Clementine Hunter (c. 1887–1988) was born at Hidden Hill plantation near Cloutierville in northwest Louisiana. A descendant of former enslaved people, her father was part Irish and Native American. Hunter considered herself Creole, speaking French as her only language until adulthood. When Hunter was fifteen years old, she moved to Melrose plantation, where she worked as a field hand before becoming a cook and domestic servant in the main house. She first lived in a small cottage and later in a nearby trailer, which she was able to purchase with proceeds from her art.

Cammie Henry owned Melrose Plantation where she invited artists and writers, forming an art colony while Hunter resided there. Hunter’s career as an artist began when she was fifty years old in the 1940s, after she had been married twice and given birth to seven children. Reputedly, she began painting with brushes and tubes of paint left behind at Melrose by French Quarter artist Alberta Kinsey. Architect and historian Francois Mignon, who resided at Melrose, encouraged Hunter to create art. Hunter sold her early works for 25 or 50 cents each. Within a decade, her renown had spread. In 1949, she displayed works at the New Orleans Arts and Crafts show; in 1953, her work was profiled in LOOK magazine alongside the work of other folk artists. Hunter was the first African American artist to present a solo exhibition at the Delgado Museum, now the New Orleans Museum of Art.

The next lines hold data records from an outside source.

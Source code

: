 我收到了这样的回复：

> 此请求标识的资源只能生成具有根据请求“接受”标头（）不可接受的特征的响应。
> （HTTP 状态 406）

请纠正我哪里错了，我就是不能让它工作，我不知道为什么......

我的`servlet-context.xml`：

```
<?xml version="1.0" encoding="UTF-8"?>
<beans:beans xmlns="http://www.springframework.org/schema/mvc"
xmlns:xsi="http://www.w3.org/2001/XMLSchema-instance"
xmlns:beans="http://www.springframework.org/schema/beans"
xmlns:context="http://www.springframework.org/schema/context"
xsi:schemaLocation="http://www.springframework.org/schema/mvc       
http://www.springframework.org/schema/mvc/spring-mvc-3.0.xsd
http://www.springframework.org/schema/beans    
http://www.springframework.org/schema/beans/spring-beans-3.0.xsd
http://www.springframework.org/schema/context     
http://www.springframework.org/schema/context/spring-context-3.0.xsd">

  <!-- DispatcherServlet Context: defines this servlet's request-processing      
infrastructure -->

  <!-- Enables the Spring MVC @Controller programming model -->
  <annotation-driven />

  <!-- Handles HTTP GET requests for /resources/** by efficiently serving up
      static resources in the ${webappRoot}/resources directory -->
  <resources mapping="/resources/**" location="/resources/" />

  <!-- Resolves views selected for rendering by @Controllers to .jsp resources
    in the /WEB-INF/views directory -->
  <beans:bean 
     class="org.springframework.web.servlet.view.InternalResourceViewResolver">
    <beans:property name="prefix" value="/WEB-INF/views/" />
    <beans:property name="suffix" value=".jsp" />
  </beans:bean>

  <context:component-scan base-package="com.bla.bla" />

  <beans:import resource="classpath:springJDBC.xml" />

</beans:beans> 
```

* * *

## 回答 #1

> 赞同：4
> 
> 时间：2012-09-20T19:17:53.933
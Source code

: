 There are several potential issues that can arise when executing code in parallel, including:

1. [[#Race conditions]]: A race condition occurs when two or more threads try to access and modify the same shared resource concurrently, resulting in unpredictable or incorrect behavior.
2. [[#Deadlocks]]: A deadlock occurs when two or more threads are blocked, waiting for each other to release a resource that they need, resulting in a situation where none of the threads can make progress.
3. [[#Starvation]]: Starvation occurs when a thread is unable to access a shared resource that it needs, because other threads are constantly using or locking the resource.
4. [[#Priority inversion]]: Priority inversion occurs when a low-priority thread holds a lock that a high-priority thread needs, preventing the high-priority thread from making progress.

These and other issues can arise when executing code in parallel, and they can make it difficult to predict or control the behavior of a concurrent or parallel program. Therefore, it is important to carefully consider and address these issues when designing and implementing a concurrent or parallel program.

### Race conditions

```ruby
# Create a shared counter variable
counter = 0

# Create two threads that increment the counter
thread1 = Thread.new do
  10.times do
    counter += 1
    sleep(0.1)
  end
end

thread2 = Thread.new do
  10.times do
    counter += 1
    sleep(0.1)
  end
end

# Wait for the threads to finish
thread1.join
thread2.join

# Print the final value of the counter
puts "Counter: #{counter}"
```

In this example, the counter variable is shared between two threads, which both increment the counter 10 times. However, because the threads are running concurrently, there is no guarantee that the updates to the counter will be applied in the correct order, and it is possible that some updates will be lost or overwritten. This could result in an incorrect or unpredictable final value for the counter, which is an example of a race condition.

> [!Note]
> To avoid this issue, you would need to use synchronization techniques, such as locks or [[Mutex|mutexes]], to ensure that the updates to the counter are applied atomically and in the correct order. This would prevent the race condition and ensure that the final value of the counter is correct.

Hunter’s work often depicts biblical themes or scenes from her life on the plantation, most often at Melrose. Painting with simplicity, directness, and humor, Hunter was sometimes called the “Black Grandma Moses.” A prolific artist, she produced more than 5,000 paintings, ranging from small postcard-size works to the murals at Melrose’s African House. She also created illustrations for the book The Joyous Coast by James Register, who helped publicize and influence her works.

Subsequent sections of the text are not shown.